Plain-text document sources:
........

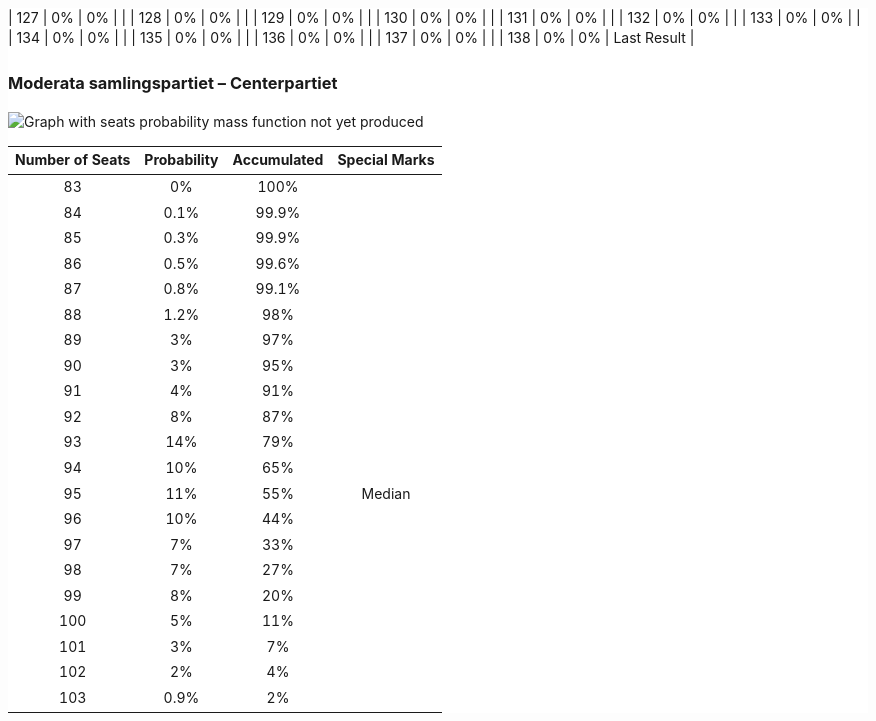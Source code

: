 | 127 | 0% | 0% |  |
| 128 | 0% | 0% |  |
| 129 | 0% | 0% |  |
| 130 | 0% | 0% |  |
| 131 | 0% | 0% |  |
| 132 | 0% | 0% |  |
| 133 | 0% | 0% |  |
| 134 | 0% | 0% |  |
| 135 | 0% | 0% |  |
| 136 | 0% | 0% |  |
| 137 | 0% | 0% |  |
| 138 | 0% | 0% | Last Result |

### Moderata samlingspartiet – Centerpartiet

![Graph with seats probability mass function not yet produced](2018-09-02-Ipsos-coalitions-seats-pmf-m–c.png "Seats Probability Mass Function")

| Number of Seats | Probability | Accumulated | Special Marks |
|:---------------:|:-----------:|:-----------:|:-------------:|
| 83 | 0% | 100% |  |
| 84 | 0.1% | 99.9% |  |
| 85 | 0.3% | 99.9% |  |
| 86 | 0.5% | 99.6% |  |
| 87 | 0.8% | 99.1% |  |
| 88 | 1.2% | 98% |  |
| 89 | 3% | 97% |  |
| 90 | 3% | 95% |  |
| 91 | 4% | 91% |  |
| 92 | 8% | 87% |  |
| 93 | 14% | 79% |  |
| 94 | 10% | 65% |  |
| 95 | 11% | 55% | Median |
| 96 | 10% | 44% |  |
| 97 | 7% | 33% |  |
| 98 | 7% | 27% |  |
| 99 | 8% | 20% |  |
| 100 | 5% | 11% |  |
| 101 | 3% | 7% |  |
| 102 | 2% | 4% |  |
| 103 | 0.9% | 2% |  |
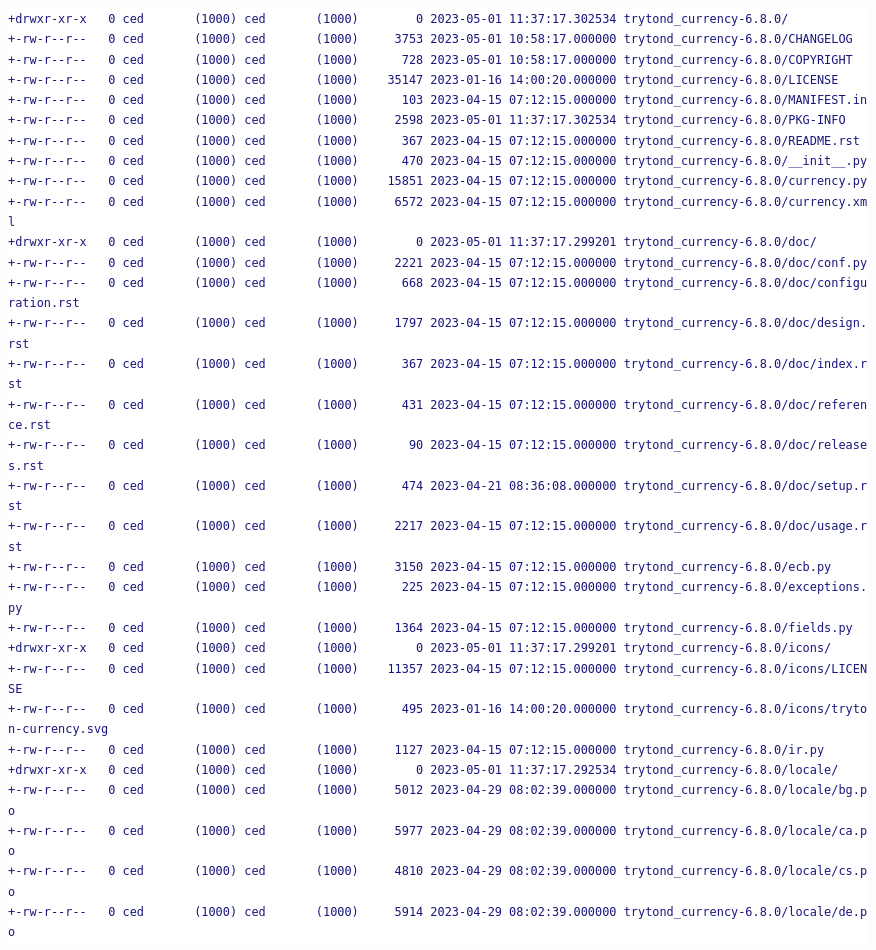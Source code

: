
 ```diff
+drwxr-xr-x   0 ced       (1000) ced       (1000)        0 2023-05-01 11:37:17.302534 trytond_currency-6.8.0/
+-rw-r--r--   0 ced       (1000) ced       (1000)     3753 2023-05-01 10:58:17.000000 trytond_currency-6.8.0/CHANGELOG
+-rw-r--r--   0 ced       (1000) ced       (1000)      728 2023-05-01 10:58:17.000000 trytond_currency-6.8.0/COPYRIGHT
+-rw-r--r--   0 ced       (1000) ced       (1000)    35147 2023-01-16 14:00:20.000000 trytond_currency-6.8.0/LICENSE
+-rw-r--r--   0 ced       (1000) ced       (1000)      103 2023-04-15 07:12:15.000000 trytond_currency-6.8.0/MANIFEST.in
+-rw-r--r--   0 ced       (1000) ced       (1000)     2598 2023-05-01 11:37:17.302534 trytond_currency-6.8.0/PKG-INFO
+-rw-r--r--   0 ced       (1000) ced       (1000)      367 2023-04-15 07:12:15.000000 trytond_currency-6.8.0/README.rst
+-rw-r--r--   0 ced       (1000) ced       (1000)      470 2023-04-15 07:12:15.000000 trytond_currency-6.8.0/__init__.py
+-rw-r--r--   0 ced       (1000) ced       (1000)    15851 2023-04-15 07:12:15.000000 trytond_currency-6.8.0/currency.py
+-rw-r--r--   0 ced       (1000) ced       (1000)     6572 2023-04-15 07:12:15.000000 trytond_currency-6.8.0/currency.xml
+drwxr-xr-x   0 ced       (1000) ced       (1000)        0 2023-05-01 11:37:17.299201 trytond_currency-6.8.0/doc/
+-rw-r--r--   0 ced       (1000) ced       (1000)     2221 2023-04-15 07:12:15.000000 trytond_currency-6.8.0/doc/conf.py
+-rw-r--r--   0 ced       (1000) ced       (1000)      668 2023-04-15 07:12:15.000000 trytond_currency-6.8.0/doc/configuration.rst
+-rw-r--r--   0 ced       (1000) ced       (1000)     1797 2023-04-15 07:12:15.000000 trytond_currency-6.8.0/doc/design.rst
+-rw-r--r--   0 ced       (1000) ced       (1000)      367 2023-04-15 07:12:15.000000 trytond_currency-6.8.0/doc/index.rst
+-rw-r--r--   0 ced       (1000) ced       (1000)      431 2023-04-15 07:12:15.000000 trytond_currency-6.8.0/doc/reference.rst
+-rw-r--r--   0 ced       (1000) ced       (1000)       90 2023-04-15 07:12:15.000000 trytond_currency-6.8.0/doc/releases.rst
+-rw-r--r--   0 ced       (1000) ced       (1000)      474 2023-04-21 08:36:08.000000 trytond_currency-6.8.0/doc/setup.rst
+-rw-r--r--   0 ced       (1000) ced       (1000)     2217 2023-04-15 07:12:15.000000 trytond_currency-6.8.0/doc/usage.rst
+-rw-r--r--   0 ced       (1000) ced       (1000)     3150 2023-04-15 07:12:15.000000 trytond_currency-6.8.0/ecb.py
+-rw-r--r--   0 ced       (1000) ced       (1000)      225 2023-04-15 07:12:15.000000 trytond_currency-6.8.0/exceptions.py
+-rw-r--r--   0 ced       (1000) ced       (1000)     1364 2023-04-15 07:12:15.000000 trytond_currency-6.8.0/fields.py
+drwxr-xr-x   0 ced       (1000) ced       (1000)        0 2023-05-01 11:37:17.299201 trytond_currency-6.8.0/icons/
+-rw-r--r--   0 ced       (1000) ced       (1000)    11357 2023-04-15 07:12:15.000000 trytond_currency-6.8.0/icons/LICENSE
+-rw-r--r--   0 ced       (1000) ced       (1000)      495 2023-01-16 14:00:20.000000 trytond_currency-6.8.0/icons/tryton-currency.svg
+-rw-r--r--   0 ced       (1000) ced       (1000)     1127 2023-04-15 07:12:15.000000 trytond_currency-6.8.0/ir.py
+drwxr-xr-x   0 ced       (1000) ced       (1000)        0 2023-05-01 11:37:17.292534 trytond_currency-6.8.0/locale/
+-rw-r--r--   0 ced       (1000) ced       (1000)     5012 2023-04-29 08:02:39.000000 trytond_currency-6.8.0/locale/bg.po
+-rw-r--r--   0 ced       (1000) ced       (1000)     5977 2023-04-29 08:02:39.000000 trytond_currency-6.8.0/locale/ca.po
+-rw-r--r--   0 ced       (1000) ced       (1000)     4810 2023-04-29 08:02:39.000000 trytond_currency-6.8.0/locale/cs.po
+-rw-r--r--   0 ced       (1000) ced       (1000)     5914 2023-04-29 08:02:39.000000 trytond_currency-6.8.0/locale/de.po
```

........

TO DO: Could the lines above be copied out exactly, with no image carried over?

EXERCISE SOLUTION:
Source code

: | 127 | 0% | 0% |  |
| 128 | 0% | 0% |  |
| 129 | 0% | 0% |  |
| 130 | 0% | 0% |  |
| 131 | 0% | 0% |  |
| 132 | 0% | 0% |  |
| 133 | 0% | 0% |  |
| 134 | 0% | 0% |  |
| 135 | 0% | 0% |  |
| 136 | 0% | 0% |  |
| 137 | 0% | 0% |  |
| 138 | 0% | 0% | Last Result |

### Moderata samlingspartiet – Centerpartiet

![Graph with seats probability mass function not yet produced](2018-09-02-Ipsos-coalitions-seats-pmf-m–c.png "Seats Probability Mass Function")

| Number of Seats | Probability | Accumulated | Special Marks |
|:---------------:|:-----------:|:-----------:|:-------------:|
| 83 | 0% | 100% |  |
| 84 | 0.1% | 99.9% |  |
| 85 | 0.3% | 99.9% |  |
| 86 | 0.5% | 99.6% |  |
| 87 | 0.8% | 99.1% |  |
| 88 | 1.2% | 98% |  |
| 89 | 3% | 97% |  |
| 90 | 3% | 95% |  |
| 91 | 4% | 91% |  |
| 92 | 8% | 87% |  |
| 93 | 14% | 79% |  |
| 94 | 10% | 65% |  |
| 95 | 11% | 55% | Median |
| 96 | 10% | 44% |  |
| 97 | 7% | 33% |  |
| 98 | 7% | 27% |  |
| 99 | 8% | 20% |  |
| 100 | 5% | 11% |  |
| 101 | 3% | 7% |  |
| 102 | 2% | 4% |  |
| 103 | 0.9% | 2% |  |
Source code

:
 ```diff
+drwxr-xr-x   0 ced       (1000) ced       (1000)        0 2023-05-01 11:37:17.302534 trytond_currency-6.8.0/
+-rw-r--r--   0 ced       (1000) ced       (1000)     3753 2023-05-01 10:58:17.000000 trytond_currency-6.8.0/CHANGELOG
+-rw-r--r--   0 ced       (1000) ced       (1000)      728 2023-05-01 10:58:17.000000 trytond_currency-6.8.0/COPYRIGHT
+-rw-r--r--   0 ced       (1000) ced       (1000)    35147 2023-01-16 14:00:20.000000 trytond_currency-6.8.0/LICENSE
+-rw-r--r--   0 ced       (1000) ced       (1000)      103 2023-04-15 07:12:15.000000 trytond_currency-6.8.0/MANIFEST.in
+-rw-r--r--   0 ced       (1000) ced       (1000)     2598 2023-05-01 11:37:17.302534 trytond_currency-6.8.0/PKG-INFO
+-rw-r--r--   0 ced       (1000) ced       (1000)      367 2023-04-15 07:12:15.000000 trytond_currency-6.8.0/README.rst
+-rw-r--r--   0 ced       (1000) ced       (1000)      470 2023-04-15 07:12:15.000000 trytond_currency-6.8.0/__init__.py
+-rw-r--r--   0 ced       (1000) ced       (1000)    15851 2023-04-15 07:12:15.000000 trytond_currency-6.8.0/currency.py
+-rw-r--r--   0 ced       (1000) ced       (1000)     6572 2023-04-15 07:12:15.000000 trytond_currency-6.8.0/currency.xml
+drwxr-xr-x   0 ced       (1000) ced       (1000)        0 2023-05-01 11:37:17.299201 trytond_currency-6.8.0/doc/
+-rw-r--r--   0 ced       (1000) ced       (1000)     2221 2023-04-15 07:12:15.000000 trytond_currency-6.8.0/doc/conf.py
+-rw-r--r--   0 ced       (1000) ced       (1000)      668 2023-04-15 07:12:15.000000 trytond_currency-6.8.0/doc/configuration.rst
+-rw-r--r--   0 ced       (1000) ced       (1000)     1797 2023-04-15 07:12:15.000000 trytond_currency-6.8.0/doc/design.rst
+-rw-r--r--   0 ced       (1000) ced       (1000)      367 2023-04-15 07:12:15.000000 trytond_currency-6.8.0/doc/index.rst
+-rw-r--r--   0 ced       (1000) ced       (1000)      431 2023-04-15 07:12:15.000000 trytond_currency-6.8.0/doc/reference.rst
+-rw-r--r--   0 ced       (1000) ced       (1000)       90 2023-04-15 07:12:15.000000 trytond_currency-6.8.0/doc/releases.rst
+-rw-r--r--   0 ced       (1000) ced       (1000)      474 2023-04-21 08:36:08.000000 trytond_currency-6.8.0/doc/setup.rst
+-rw-r--r--   0 ced       (1000) ced       (1000)     2217 2023-04-15 07:12:15.000000 trytond_currency-6.8.0/doc/usage.rst
+-rw-r--r--   0 ced       (1000) ced       (1000)     3150 2023-04-15 07:12:15.000000 trytond_currency-6.8.0/ecb.py
+-rw-r--r--   0 ced       (1000) ced       (1000)      225 2023-04-15 07:12:15.000000 trytond_currency-6.8.0/exceptions.py
+-rw-r--r--   0 ced       (1000) ced       (1000)     1364 2023-04-15 07:12:15.000000 trytond_currency-6.8.0/fields.py
+drwxr-xr-x   0 ced       (1000) ced       (1000)        0 2023-05-01 11:37:17.299201 trytond_currency-6.8.0/icons/
+-rw-r--r--   0 ced       (1000) ced       (1000)    11357 2023-04-15 07:12:15.000000 trytond_currency-6.8.0/icons/LICENSE
+-rw-r--r--   0 ced       (1000) ced       (1000)      495 2023-01-16 14:00:20.000000 trytond_currency-6.8.0/icons/tryton-currency.svg
+-rw-r--r--   0 ced       (1000) ced       (1000)     1127 2023-04-15 07:12:15.000000 trytond_currency-6.8.0/ir.py
+drwxr-xr-x   0 ced       (1000) ced       (1000)        0 2023-05-01 11:37:17.292534 trytond_currency-6.8.0/locale/
+-rw-r--r--   0 ced       (1000) ced       (1000)     5012 2023-04-29 08:02:39.000000 trytond_currency-6.8.0/locale/bg.po
+-rw-r--r--   0 ced       (1000) ced       (1000)     5977 2023-04-29 08:02:39.000000 trytond_currency-6.8.0/locale/ca.po
+-rw-r--r--   0 ced       (1000) ced       (1000)     4810 2023-04-29 08:02:39.000000 trytond_currency-6.8.0/locale/cs.po
+-rw-r--r--   0 ced       (1000) ced       (1000)     5914 2023-04-29 08:02:39.000000 trytond_currency-6.8.0/locale/de.po
```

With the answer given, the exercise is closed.